In the past, guidelines were often developed by a panel of experts who sat around tables, discussed their experiences and came to consensus on best clinical practices based on these experiences. It was tempting to rely solely on experts, believing their experience leads them to better conclusions. Their authority can be reassuring, but there’s a tendency for those who have years of experience to generalize greatly from that experience and to fail to see evidence that contradicts that experience. The wisdom of experts may be tried and tested but the evidence is limited to the rather biased experience of those few clinicians. Unfortunately, some things get in the way of a critical and fair appraisal of their observations – things like:
• The resilience of the human body to recover from many bacterial, viral, physical and even clinically associated assaults on their bodies. (bloodletting anyone?)

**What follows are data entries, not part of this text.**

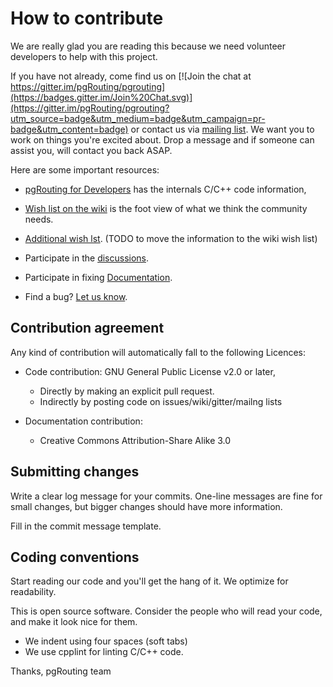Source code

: # How to contribute

We are really glad you are reading this because we need volunteer developers to
help with this project.

If you have not already, come find us on [![Join the chat at
https://gitter.im/pgRouting/pgrouting](https://badges.gitter.im/Join%20Chat.svg)](https://gitter.im/pgRouting/pgrouting?utm_source=badge&utm_medium=badge&utm_campaign=pr-badge&utm_content=badge)
or contact us via [mailing
list](http://lists.osgeo.org/mailman/listinfo/pgrouting-dev). We want you to
work on things you're excited about. Drop a message and if someone can assist
you, will contact you back ASAP.

Here are some important resources:

* [pgRouting for Developers](https://docs.pgrouting.org/doxygen) has the
  internals C/C++ code information,

* [Wish list on the wiki](https://github.com/pgRouting/pgrouting/wiki/GSoC-Ideas)
  is the foot view of what we think the community needs.

* [Additional wish
  lst](https://github.com/pgRouting/pgrouting/issues?q=is%3Aopen+is%3Aissue+label%3A%22Functionality+Request%22).
  (TODO to move the information to the wiki wish list)

* Participate in the
  [discussions](https://github.com/pgRouting/pgrouting/discussions).

* Participate in fixing
  [Documentation](https://github.com/pgRouting/pgrouting/issues?q=is%3Aopen+is%3Aissue+label%3ADocumentation).

* Find a bug? [Let us know](https://github.com/pgRouting/pgrouting/issues).

## Contribution agreement

Any kind of contribution will automatically fall to the following Licences:

* Code contribution: GNU General Public License v2.0 or later,
  * Directly by making an explicit pull request.
  * Indirectly by posting code on issues/wiki/gitter/mailng lists

* Documentation contribution:
  * Creative Commons Attribution-Share Alike 3.0

## Submitting changes

Write a clear log message for your commits. One-line messages are fine for small
changes, but bigger changes should have more information.

Fill in the commit message template.

## Coding conventions

Start reading our code and you'll get the hang of it. We optimize for
readability.

This is open source software. Consider the people who will read your code, and
make it look nice for them.

* We indent using four spaces (soft tabs)
* We use cpplint for linting C/C++ code.

Thanks,
pgRouting team
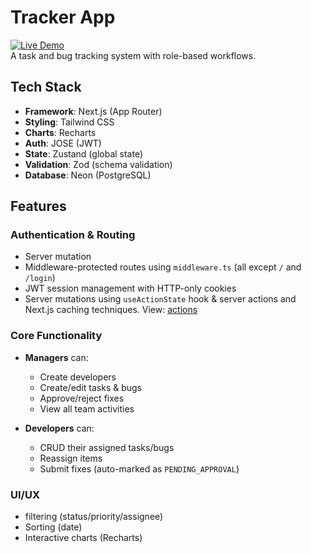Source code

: # Tracker App

[![Live Demo](https://img.shields.io/badge/demo-live-brightgreen)](https://tracker0-three.vercel.app)  
A task and bug tracking system with role-based workflows.

## Tech Stack

- **Framework**: Next.js (App Router)
- **Styling**: Tailwind CSS
- **Charts**: Recharts
- **Auth**: JOSE (JWT)
- **State**: Zustand (global state)
- **Validation**: Zod (schema validation)
- **Database**: Neon (PostgreSQL)

## Features

### Authentication & Routing
- Server mutation
- Middleware-protected routes using `middleware.ts` (all except `/` and `/login`)
- JWT session management with HTTP-only cookies
- Server mutations using `useActionState` hook & server actions and Next.js caching techniques. View: [actions](https://github.com/kaartik2611/tracker0/tree/main/src/app/actions)

### Core Functionality

- **Managers** can:
  - Create developers
  - Create/edit tasks & bugs
  - Approve/reject fixes
  - View all team activities

- **Developers** can:
  - CRUD their assigned tasks/bugs
  - Reassign items
  - Submit fixes (auto-marked as `PENDING_APPROVAL`)


### UI/UX
- filtering (status/priority/assignee)
- Sorting (date)
- Interactive charts (Recharts)
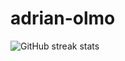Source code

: # adrian-olmo
 
![GitHub streak stats](https://github-readme-streak-stats.herokuapp.com/?user=adrian-olmo)
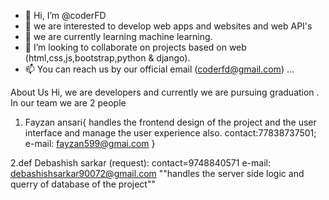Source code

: - 👋 Hi, I’m @coderFD
- 👀 we are interested to develop web apps and websites and web API's
- 🌱 we are currently learning machine learning.
- 💞️ I’m looking to collaborate on projects based on web (html,css,js,bootstrap,python & django).
- 📫 You can reach us by our official email (coderfd@gmail.com) ...

<!---
coderFD/coderFD is a ✨ special ✨ repository because its `README.md` (this file) appears on your GitHub profile.
You can click the Preview link to take a look at your changes.
--->
 About  Us
 Hi, we are developers and currently we are pursuing graduation .
 In our team we are 2 people 
 
 1. Fayzan ansari{
        handles the frontend design of the project and the user interface and manage the user experience also.
        contact:77838737501;
        e-mail: fayzan599@gmai.com
 }
 
 2.def Debashish sarkar (request):
        contact=9748840571
        e-mail: debashishsarkar90072@gmail.com
        ""handles the server side logic and querry of database of the project""
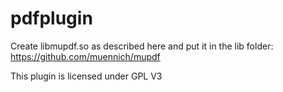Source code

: pdfplugin
=========

Create libmupdf.so as described here and put it in the lib folder:
https://github.com/muennich/mupdf

This plugin is licensed under GPL V3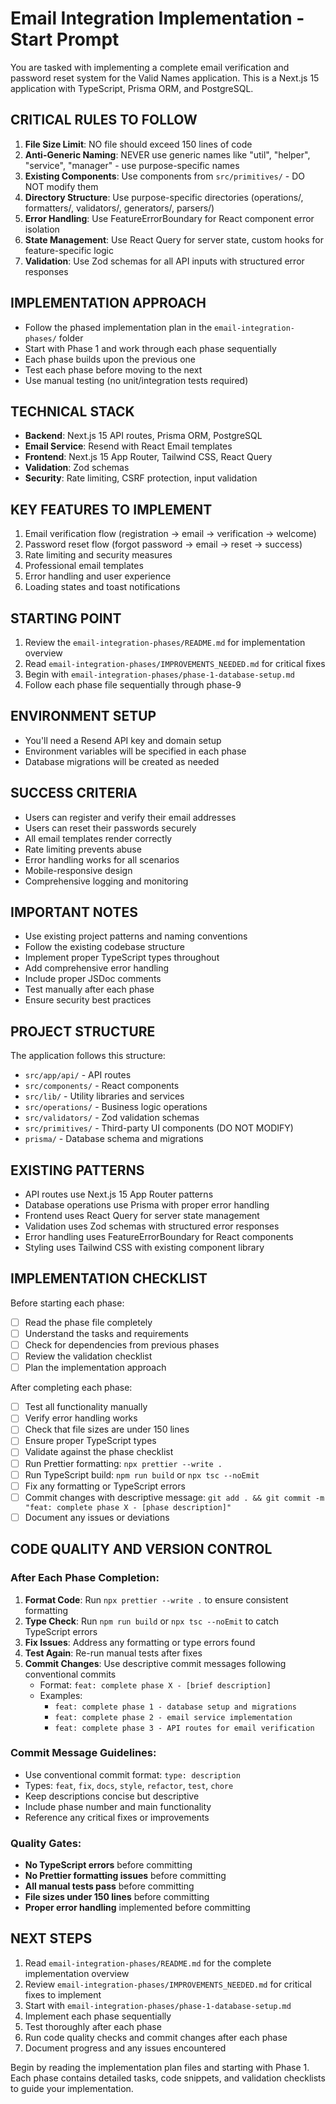 # Email Integration Implementation - Start Prompt

You are tasked with implementing a complete email verification and password reset system for the Valid Names application. This is a Next.js 15 application with TypeScript, Prisma ORM, and PostgreSQL.

## CRITICAL RULES TO FOLLOW

1. **File Size Limit**: NO file should exceed 150 lines of code
2. **Anti-Generic Naming**: NEVER use generic names like "util", "helper", "service", "manager" - use purpose-specific names
3. **Existing Components**: Use components from `src/primitives/` - DO NOT modify them
4. **Directory Structure**: Use purpose-specific directories (operations/, formatters/, validators/, generators/, parsers/)
5. **Error Handling**: Use FeatureErrorBoundary for React component error isolation
6. **State Management**: Use React Query for server state, custom hooks for feature-specific logic
7. **Validation**: Use Zod schemas for all API inputs with structured error responses

## IMPLEMENTATION APPROACH

- Follow the phased implementation plan in the `email-integration-phases/` folder
- Start with Phase 1 and work through each phase sequentially
- Each phase builds upon the previous one
- Test each phase before moving to the next
- Use manual testing (no unit/integration tests required)

## TECHNICAL STACK

- **Backend**: Next.js 15 API routes, Prisma ORM, PostgreSQL
- **Email Service**: Resend with React Email templates
- **Frontend**: Next.js 15 App Router, Tailwind CSS, React Query
- **Validation**: Zod schemas
- **Security**: Rate limiting, CSRF protection, input validation

## KEY FEATURES TO IMPLEMENT

1. Email verification flow (registration → email → verification → welcome)
2. Password reset flow (forgot password → email → reset → success)
3. Rate limiting and security measures
4. Professional email templates
5. Error handling and user experience
6. Loading states and toast notifications

## STARTING POINT

1. Review the `email-integration-phases/README.md` for implementation overview
2. Read `email-integration-phases/IMPROVEMENTS_NEEDED.md` for critical fixes
3. Begin with `email-integration-phases/phase-1-database-setup.md`
4. Follow each phase file sequentially through phase-9

## ENVIRONMENT SETUP

- You'll need a Resend API key and domain setup
- Environment variables will be specified in each phase
- Database migrations will be created as needed

## SUCCESS CRITERIA

- Users can register and verify their email addresses
- Users can reset their passwords securely
- All email templates render correctly
- Rate limiting prevents abuse
- Error handling works for all scenarios
- Mobile-responsive design
- Comprehensive logging and monitoring

## IMPORTANT NOTES

- Use existing project patterns and naming conventions
- Follow the existing codebase structure
- Implement proper TypeScript types throughout
- Add comprehensive error handling
- Include proper JSDoc comments
- Test manually after each phase
- Ensure security best practices

## PROJECT STRUCTURE

The application follows this structure:
- `src/app/api/` - API routes
- `src/components/` - React components
- `src/lib/` - Utility libraries and services
- `src/operations/` - Business logic operations
- `src/validators/` - Zod validation schemas
- `src/primitives/` - Third-party UI components (DO NOT MODIFY)
- `prisma/` - Database schema and migrations

## EXISTING PATTERNS

- API routes use Next.js 15 App Router patterns
- Database operations use Prisma with proper error handling
- Frontend uses React Query for server state management
- Validation uses Zod schemas with structured error responses
- Error handling uses FeatureErrorBoundary for React components
- Styling uses Tailwind CSS with existing component library

## IMPLEMENTATION CHECKLIST

Before starting each phase:
- [ ] Read the phase file completely
- [ ] Understand the tasks and requirements
- [ ] Check for dependencies from previous phases
- [ ] Review the validation checklist
- [ ] Plan the implementation approach

After completing each phase:
- [ ] Test all functionality manually
- [ ] Verify error handling works
- [ ] Check that file sizes are under 150 lines
- [ ] Ensure proper TypeScript types
- [ ] Validate against the phase checklist
- [ ] Run Prettier formatting: `npx prettier --write .`
- [ ] Run TypeScript build: `npm run build` or `npx tsc --noEmit`
- [ ] Fix any formatting or TypeScript errors
- [ ] Commit changes with descriptive message: `git add . && git commit -m "feat: complete phase X - [phase description]"`
- [ ] Document any issues or deviations

## CODE QUALITY AND VERSION CONTROL

### After Each Phase Completion:
1. **Format Code**: Run `npx prettier --write .` to ensure consistent formatting
2. **Type Check**: Run `npm run build` or `npx tsc --noEmit` to catch TypeScript errors
3. **Fix Issues**: Address any formatting or type errors found
4. **Test Again**: Re-run manual tests after fixes
5. **Commit Changes**: Use descriptive commit messages following conventional commits
   - Format: `feat: complete phase X - [brief description]`
   - Examples:
     - `feat: complete phase 1 - database setup and migrations`
     - `feat: complete phase 2 - email service implementation`
     - `feat: complete phase 3 - API routes for email verification`

### Commit Message Guidelines:
- Use conventional commit format: `type: description`
- Types: `feat`, `fix`, `docs`, `style`, `refactor`, `test`, `chore`
- Keep descriptions concise but descriptive
- Include phase number and main functionality
- Reference any critical fixes or improvements

### Quality Gates:
- **No TypeScript errors** before committing
- **No Prettier formatting issues** before committing
- **All manual tests pass** before committing
- **File sizes under 150 lines** before committing
- **Proper error handling** implemented before committing

## NEXT STEPS

1. Read `email-integration-phases/README.md` for the complete implementation overview
2. Review `email-integration-phases/IMPROVEMENTS_NEEDED.md` for critical fixes to implement
3. Start with `email-integration-phases/phase-1-database-setup.md`
4. Implement each phase sequentially
5. Test thoroughly after each phase
6. Run code quality checks and commit changes after each phase
7. Document progress and any issues encountered

Begin by reading the implementation plan files and starting with Phase 1. Each phase contains detailed tasks, code snippets, and validation checklists to guide your implementation.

• The inability of isolated physicians to fairly test interventions by controlled experimentation. Their single practices are often too small for sufficient cases to study scientifically, so they use individual case series. “Let’s try this and see if it works.” Unfortunately, a trial of one is just that. It is heavily biased by individual variation, chance occurrences, and human resilience.
• The human brain, which looks for and finds patterns, even when none exist and is resistant to changing belief in those patterns.
We now have greater opportunity to expand on the limited experiences of one or a few by compiling the collective experiences of clinicians and their patients worldwide. Careful capture of complete data about patients, concurrent other treatments given to those patients, the setting where care was delivered, and other factors can help our evaluation. Additionally, we can better pool data on diseases and conditions that occur too infrequently in a single clinician’s practice so that we can make meaningful discoveries about care and cure. These larger pools of data, when properly collected can help us better find and interpret patterns of disease and treatment.
It is important to note that this development in our ability to gather data does not mean that an evidence based approach eliminates expertise.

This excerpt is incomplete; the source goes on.